Ms McDonald told the Dail she had written to Mr Johnson urging him to “fulfil Britain’s international human rights obligations and hold a public inquiry”.

Speaking after meeting the Taoiseach on Monday, North Belfast MP John Finucane said Mr Martin was “completely unambiguous” in his support for their cause.

Mr Finucane said the family were very grateful for Mr Martin’s support.

It means a great deal that the Irish government are continuing to strongly back our call for an inquiry

“There’s no doubt in our minds that he understands not just the issues in our case, but the significance that it represents, the importance of having an inquiry, of finally dealing with this campaign, which has been going on too long – we’ve been fighting for an inquiry for 31 years,” he said.

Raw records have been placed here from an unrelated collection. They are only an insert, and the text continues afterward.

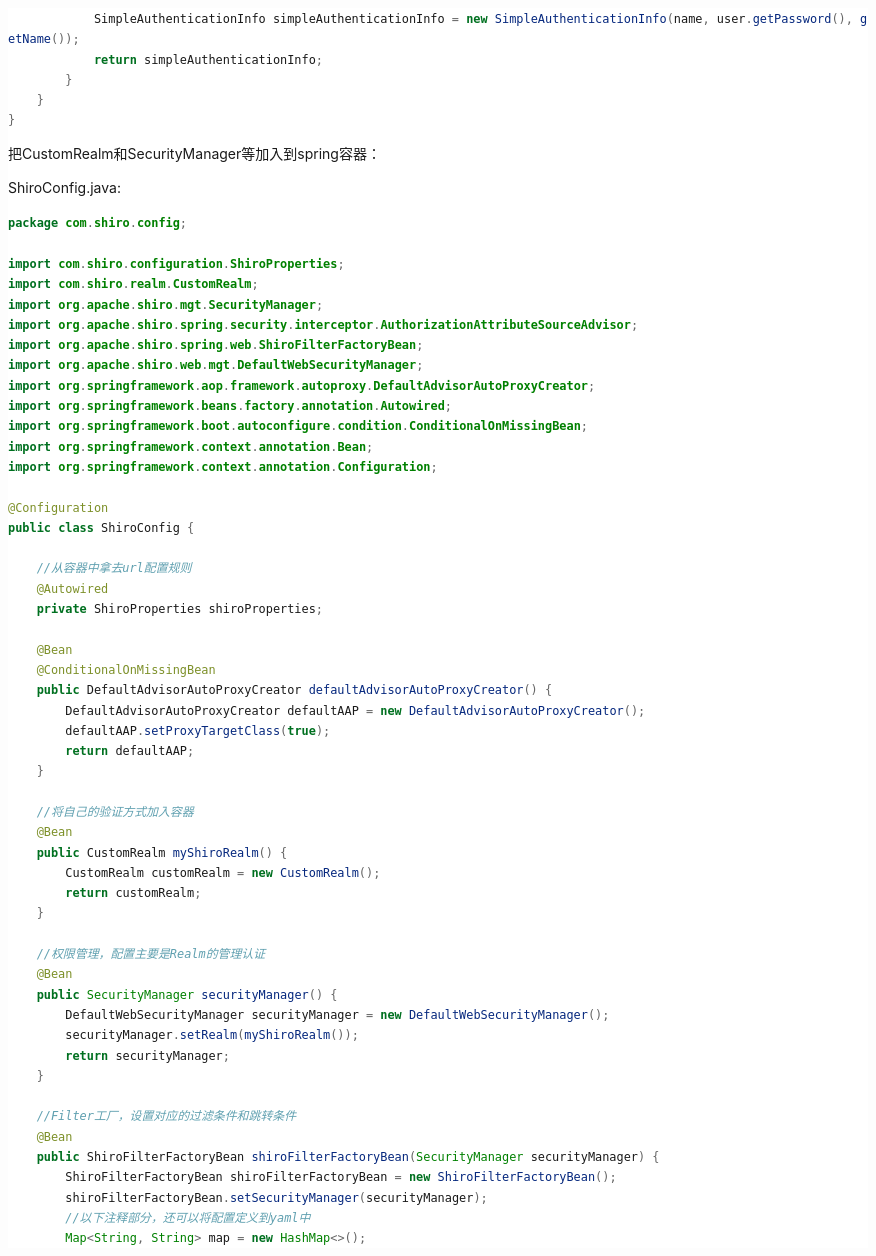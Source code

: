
 ```java
            SimpleAuthenticationInfo simpleAuthenticationInfo = new SimpleAuthenticationInfo(name, user.getPassword(), getName());
            return simpleAuthenticationInfo;
        }
    }
}
```

把CustomRealm和SecurityManager等加入到spring容器：

ShiroConfig.java:

```java
package com.shiro.config;

import com.shiro.configuration.ShiroProperties;
import com.shiro.realm.CustomRealm;
import org.apache.shiro.mgt.SecurityManager;
import org.apache.shiro.spring.security.interceptor.AuthorizationAttributeSourceAdvisor;
import org.apache.shiro.spring.web.ShiroFilterFactoryBean;
import org.apache.shiro.web.mgt.DefaultWebSecurityManager;
import org.springframework.aop.framework.autoproxy.DefaultAdvisorAutoProxyCreator;
import org.springframework.beans.factory.annotation.Autowired;
import org.springframework.boot.autoconfigure.condition.ConditionalOnMissingBean;
import org.springframework.context.annotation.Bean;
import org.springframework.context.annotation.Configuration;

@Configuration
public class ShiroConfig {

    //从容器中拿去url配置规则
    @Autowired
    private ShiroProperties shiroProperties;

    @Bean
    @ConditionalOnMissingBean
    public DefaultAdvisorAutoProxyCreator defaultAdvisorAutoProxyCreator() {
        DefaultAdvisorAutoProxyCreator defaultAAP = new DefaultAdvisorAutoProxyCreator();
        defaultAAP.setProxyTargetClass(true);
        return defaultAAP;
    }

    //将自己的验证方式加入容器
    @Bean
    public CustomRealm myShiroRealm() {
        CustomRealm customRealm = new CustomRealm();
        return customRealm;
    }

    //权限管理，配置主要是Realm的管理认证
    @Bean
    public SecurityManager securityManager() {
        DefaultWebSecurityManager securityManager = new DefaultWebSecurityManager();
        securityManager.setRealm(myShiroRealm());
        return securityManager;
    }

    //Filter工厂，设置对应的过滤条件和跳转条件
    @Bean
    public ShiroFilterFactoryBean shiroFilterFactoryBean(SecurityManager securityManager) {
        ShiroFilterFactoryBean shiroFilterFactoryBean = new ShiroFilterFactoryBean();
        shiroFilterFactoryBean.setSecurityManager(securityManager);
        //以下注释部分，还可以将配置定义到yaml中
        Map<String, String> map = new HashMap<>();
```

Pat Finucane’s widow Geraldine said: “It means a great deal that the Irish government are continuing to strongly back our call for an inquiry.

“He has obviously supported us for a long time, long before he became Taoiseach and I thank him from the bottom of my heart for all he’s about to do. I just hope it pays dividends.”

On Sunday, it emerged that four of Northern Ireland’s political parties have united to call for a public inquiry into the murder of Mr Finucane.

Four of Northern Ireland’s six largest parties wrote a joint letter to Mr Lewis urging a public inquiry.

The letter emphasises that establishing the full facts around the killing is a matter of “the utmost public interest” and that “only a public inquiry can now assist the Finucane family to get the truth about the scope and extent of state collusion into Pat’s killing”.